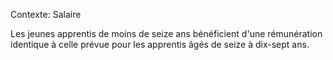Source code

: Contexte: Salaire

Les jeunes apprentis de moins de seize ans bénéficient d'une rémunération identique à celle prévue pour les apprentis âgés de seize à dix-sept ans.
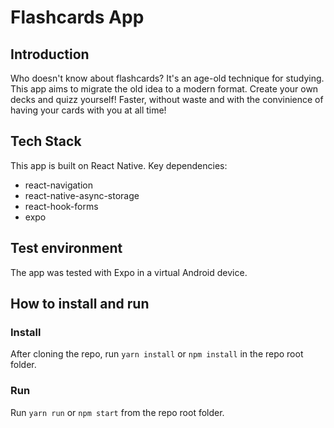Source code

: # Flashcards App

## Introduction
Who doesn't know about flashcards? It's an age-old technique for studying. This app aims to migrate the old idea to a modern format. Create your own decks and quizz yourself! Faster, without waste and with the convinience of having your cards with you at all time!

## Tech Stack
This app is built on React Native.
Key dependencies:
* react-navigation
* react-native-async-storage
* react-hook-forms
* expo

## Test environment
The app was tested with Expo in a virtual Android device.

## How to install and run
### Install
After cloning the repo, run `yarn install` or `npm install` in the repo root folder.
### Run
Run `yarn run` or `npm start` from the repo root folder.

[EXERCISE AIM]:
This exercise needs every entry retyped exactly, with the pictures removed.

[ANSWER SECTION]:
Source code

: Contexte: Salaire

Les jeunes apprentis de moins de seize ans bénéficient d'une rémunération identique à celle prévue pour les apprentis âgés de seize à dix-sept ans.
Source code

: # Flashcards App

## Introduction
Who doesn't know about flashcards? It's an age-old technique for studying. This app aims to migrate the old idea to a modern format. Create your own decks and quizz yourself! Faster, without waste and with the convinience of having your cards with you at all time!

## Tech Stack
This app is built on React Native.
Key dependencies:
* react-navigation
* react-native-async-storage
* react-hook-forms
* expo

## Test environment
The app was tested with Expo in a virtual Android device.

## How to install and run
### Install
After cloning the repo, run `yarn install` or `npm install` in the repo root folder.
### Run
Run `yarn run` or `npm start` from the repo root folder.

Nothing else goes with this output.